◆ What to do
Count every line in the data that contains the word "Jagged", then report that number alone.

◆ Provided data
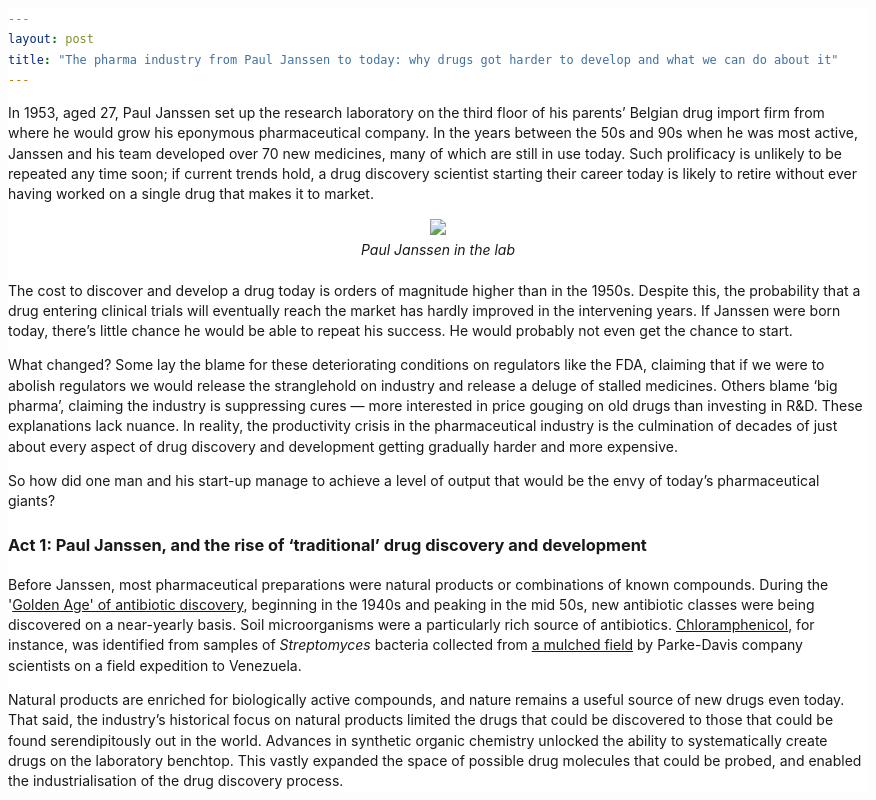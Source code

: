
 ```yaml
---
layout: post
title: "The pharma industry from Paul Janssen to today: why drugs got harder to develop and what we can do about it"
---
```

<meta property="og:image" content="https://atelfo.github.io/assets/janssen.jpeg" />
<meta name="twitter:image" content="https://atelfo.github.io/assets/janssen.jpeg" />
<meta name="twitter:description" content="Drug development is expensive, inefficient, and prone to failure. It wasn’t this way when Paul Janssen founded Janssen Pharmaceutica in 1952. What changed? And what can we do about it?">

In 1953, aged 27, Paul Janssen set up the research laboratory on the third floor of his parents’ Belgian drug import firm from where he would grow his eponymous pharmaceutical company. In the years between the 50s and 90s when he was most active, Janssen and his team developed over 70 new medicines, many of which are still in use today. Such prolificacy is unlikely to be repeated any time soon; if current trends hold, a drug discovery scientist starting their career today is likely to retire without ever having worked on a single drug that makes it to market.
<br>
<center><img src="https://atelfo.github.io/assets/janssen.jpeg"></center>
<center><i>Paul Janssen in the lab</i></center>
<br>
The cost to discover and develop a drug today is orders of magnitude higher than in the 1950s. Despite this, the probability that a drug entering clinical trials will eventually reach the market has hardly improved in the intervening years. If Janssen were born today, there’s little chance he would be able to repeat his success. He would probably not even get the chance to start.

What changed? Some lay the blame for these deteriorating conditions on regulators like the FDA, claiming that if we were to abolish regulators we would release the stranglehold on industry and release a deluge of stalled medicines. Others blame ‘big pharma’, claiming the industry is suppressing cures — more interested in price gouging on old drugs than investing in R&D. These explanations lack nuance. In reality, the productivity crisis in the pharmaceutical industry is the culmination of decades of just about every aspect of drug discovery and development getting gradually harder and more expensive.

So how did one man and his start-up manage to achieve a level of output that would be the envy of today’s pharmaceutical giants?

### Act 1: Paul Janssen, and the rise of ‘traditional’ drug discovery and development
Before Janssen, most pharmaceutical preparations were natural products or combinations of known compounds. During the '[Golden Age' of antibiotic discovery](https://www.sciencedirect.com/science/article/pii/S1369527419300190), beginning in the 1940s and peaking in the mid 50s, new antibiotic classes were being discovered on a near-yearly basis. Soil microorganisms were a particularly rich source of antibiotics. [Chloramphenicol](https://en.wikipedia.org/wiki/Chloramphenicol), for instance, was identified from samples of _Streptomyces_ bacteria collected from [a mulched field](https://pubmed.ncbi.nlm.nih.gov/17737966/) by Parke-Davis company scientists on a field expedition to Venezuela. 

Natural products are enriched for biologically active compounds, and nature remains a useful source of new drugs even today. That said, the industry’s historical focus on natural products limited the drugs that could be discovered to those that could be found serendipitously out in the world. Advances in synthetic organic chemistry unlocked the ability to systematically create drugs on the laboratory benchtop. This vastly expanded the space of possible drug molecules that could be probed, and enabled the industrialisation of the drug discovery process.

...

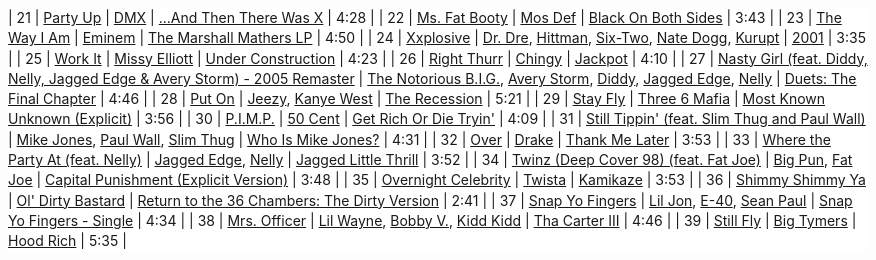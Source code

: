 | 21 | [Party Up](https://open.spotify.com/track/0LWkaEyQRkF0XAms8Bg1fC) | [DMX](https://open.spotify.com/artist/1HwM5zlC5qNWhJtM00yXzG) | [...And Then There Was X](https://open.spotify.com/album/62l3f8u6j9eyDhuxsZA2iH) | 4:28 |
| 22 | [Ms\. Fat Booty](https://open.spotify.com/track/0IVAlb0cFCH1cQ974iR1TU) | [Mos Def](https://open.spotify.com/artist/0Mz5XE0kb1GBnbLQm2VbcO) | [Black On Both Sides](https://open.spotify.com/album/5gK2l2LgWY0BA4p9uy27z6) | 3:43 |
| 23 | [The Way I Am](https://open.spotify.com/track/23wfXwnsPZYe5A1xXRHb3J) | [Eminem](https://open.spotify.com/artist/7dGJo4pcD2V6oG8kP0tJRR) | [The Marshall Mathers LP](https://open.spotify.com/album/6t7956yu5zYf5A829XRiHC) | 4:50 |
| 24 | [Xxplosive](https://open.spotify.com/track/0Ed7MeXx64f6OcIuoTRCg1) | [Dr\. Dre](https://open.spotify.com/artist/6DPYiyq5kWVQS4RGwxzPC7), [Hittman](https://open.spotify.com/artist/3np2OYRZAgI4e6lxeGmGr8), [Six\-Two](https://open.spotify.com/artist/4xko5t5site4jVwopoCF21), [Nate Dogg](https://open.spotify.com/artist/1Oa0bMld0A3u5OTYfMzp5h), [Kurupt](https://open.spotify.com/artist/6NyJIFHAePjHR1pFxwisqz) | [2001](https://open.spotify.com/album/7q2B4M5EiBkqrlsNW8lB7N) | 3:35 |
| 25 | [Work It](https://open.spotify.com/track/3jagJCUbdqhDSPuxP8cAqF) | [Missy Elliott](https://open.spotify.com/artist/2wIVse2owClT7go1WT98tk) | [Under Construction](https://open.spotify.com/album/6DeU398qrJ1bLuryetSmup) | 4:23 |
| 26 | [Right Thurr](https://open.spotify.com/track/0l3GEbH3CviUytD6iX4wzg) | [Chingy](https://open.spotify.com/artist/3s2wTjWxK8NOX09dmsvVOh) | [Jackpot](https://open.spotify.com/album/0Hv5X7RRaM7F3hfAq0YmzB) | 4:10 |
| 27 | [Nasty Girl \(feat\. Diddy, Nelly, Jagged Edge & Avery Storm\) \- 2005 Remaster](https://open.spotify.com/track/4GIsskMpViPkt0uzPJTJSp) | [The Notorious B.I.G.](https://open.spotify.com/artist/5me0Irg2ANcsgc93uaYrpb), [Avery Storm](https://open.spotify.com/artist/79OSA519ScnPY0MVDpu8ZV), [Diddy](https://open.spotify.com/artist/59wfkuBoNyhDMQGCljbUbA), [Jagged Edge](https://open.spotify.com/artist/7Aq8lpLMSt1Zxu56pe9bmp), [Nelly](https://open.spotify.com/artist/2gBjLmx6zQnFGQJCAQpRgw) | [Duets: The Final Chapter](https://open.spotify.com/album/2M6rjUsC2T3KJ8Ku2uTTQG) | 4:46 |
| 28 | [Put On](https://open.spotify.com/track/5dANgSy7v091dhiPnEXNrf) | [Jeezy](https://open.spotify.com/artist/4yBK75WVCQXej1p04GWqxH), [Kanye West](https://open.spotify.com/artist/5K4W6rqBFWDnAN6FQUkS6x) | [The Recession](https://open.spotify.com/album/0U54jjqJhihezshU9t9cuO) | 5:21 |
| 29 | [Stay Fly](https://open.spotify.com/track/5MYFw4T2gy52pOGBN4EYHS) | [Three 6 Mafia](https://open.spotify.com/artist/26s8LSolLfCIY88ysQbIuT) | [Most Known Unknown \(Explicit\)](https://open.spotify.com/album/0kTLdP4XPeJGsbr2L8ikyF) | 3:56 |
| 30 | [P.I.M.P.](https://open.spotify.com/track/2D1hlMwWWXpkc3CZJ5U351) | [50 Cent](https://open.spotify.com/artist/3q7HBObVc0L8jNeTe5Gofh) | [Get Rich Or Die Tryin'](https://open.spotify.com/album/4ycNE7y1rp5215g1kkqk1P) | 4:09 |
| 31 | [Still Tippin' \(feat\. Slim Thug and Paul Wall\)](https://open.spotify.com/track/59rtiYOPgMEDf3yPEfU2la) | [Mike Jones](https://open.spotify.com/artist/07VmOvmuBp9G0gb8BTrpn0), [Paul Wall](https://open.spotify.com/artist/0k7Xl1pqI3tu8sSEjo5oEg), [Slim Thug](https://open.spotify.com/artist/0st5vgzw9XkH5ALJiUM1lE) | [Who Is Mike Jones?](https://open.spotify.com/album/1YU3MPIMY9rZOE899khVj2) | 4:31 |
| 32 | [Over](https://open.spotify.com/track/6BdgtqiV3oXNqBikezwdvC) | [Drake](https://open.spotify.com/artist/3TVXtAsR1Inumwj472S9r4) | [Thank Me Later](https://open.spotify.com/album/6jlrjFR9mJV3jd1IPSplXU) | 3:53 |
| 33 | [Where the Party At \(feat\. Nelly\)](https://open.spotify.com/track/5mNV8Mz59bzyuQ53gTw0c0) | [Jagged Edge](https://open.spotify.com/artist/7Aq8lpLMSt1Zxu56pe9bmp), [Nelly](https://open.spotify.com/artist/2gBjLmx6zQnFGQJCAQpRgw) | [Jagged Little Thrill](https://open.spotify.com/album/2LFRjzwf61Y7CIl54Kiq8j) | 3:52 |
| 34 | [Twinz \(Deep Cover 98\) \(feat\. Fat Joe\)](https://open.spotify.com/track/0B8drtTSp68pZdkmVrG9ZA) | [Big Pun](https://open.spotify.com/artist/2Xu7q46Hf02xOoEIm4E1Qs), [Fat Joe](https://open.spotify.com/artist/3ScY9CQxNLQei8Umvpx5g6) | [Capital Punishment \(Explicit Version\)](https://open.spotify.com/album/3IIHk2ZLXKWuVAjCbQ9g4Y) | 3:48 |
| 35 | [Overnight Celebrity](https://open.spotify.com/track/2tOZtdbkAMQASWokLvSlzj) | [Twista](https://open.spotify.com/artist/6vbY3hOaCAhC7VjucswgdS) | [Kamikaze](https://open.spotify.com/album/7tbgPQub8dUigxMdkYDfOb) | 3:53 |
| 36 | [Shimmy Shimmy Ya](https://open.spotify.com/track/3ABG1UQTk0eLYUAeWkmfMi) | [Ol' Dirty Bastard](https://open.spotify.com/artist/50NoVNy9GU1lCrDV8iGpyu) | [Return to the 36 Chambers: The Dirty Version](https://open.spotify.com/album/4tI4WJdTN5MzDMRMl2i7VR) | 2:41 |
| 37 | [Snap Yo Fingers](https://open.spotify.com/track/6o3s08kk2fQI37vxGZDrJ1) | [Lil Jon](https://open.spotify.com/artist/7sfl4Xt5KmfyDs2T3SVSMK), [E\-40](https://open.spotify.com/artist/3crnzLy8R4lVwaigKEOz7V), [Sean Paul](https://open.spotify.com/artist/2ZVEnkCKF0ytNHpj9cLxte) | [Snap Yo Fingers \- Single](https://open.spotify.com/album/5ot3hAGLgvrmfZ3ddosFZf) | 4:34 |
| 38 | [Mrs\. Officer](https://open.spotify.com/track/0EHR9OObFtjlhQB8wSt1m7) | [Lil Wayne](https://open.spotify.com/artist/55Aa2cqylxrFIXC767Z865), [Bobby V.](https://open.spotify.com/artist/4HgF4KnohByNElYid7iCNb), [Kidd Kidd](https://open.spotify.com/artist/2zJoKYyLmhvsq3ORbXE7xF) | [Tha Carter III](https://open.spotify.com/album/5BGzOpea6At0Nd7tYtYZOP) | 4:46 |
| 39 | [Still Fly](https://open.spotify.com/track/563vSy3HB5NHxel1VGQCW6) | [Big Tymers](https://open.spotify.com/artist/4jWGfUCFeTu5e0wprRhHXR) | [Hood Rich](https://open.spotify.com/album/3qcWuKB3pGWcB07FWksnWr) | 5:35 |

...

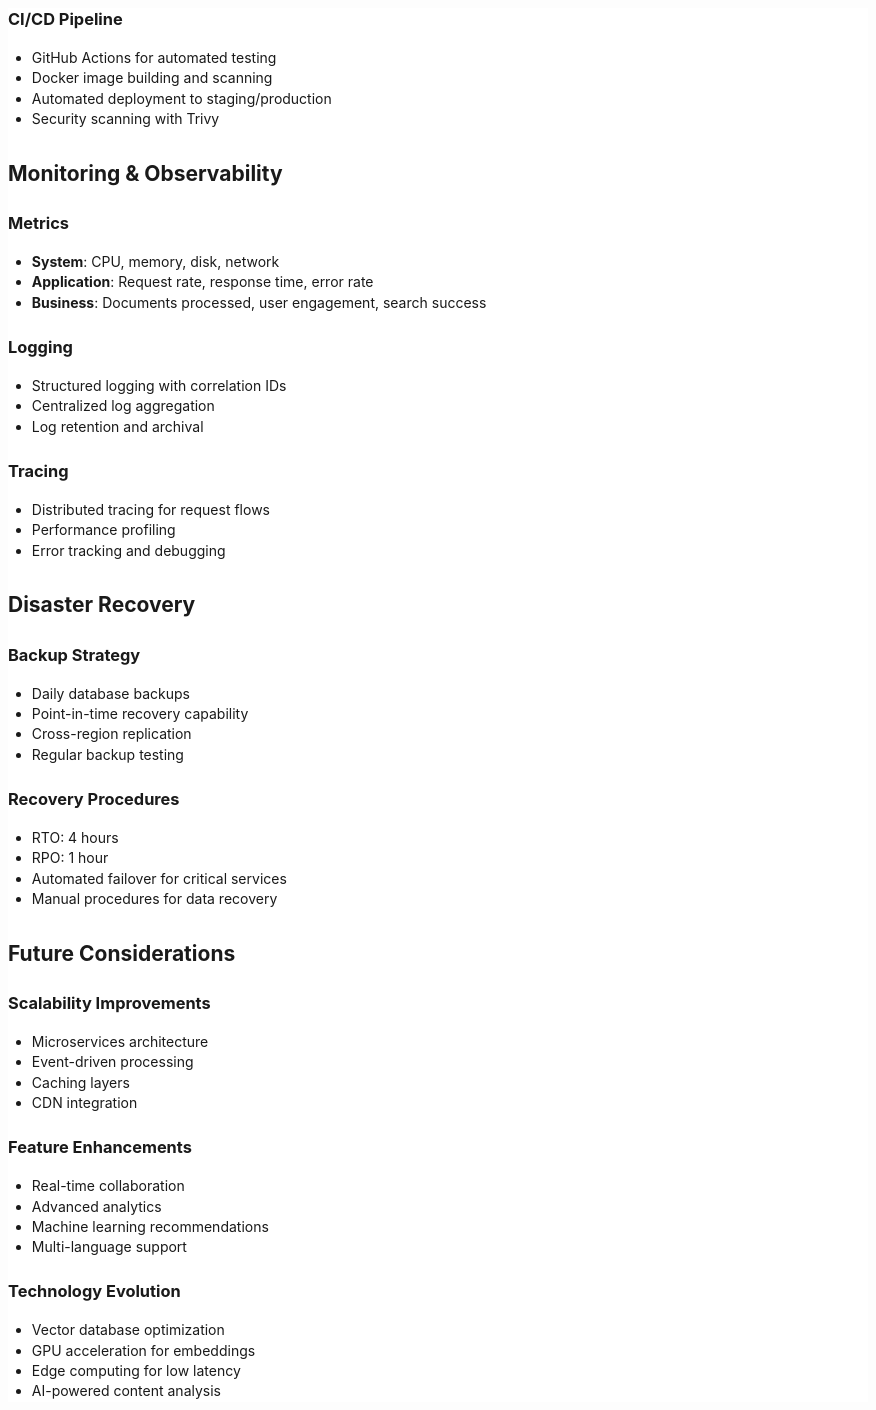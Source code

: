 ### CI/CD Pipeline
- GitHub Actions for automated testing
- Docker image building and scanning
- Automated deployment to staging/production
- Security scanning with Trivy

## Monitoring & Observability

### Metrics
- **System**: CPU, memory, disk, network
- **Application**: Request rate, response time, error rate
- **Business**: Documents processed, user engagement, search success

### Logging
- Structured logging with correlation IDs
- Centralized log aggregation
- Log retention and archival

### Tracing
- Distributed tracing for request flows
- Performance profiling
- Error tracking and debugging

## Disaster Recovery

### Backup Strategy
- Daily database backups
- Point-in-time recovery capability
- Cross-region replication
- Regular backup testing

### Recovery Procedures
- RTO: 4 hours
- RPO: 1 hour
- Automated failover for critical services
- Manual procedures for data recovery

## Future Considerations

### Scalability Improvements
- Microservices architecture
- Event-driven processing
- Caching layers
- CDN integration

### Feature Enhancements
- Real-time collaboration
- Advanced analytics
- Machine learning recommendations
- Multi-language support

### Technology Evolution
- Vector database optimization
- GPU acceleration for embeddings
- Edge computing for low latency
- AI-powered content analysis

◆ Output
2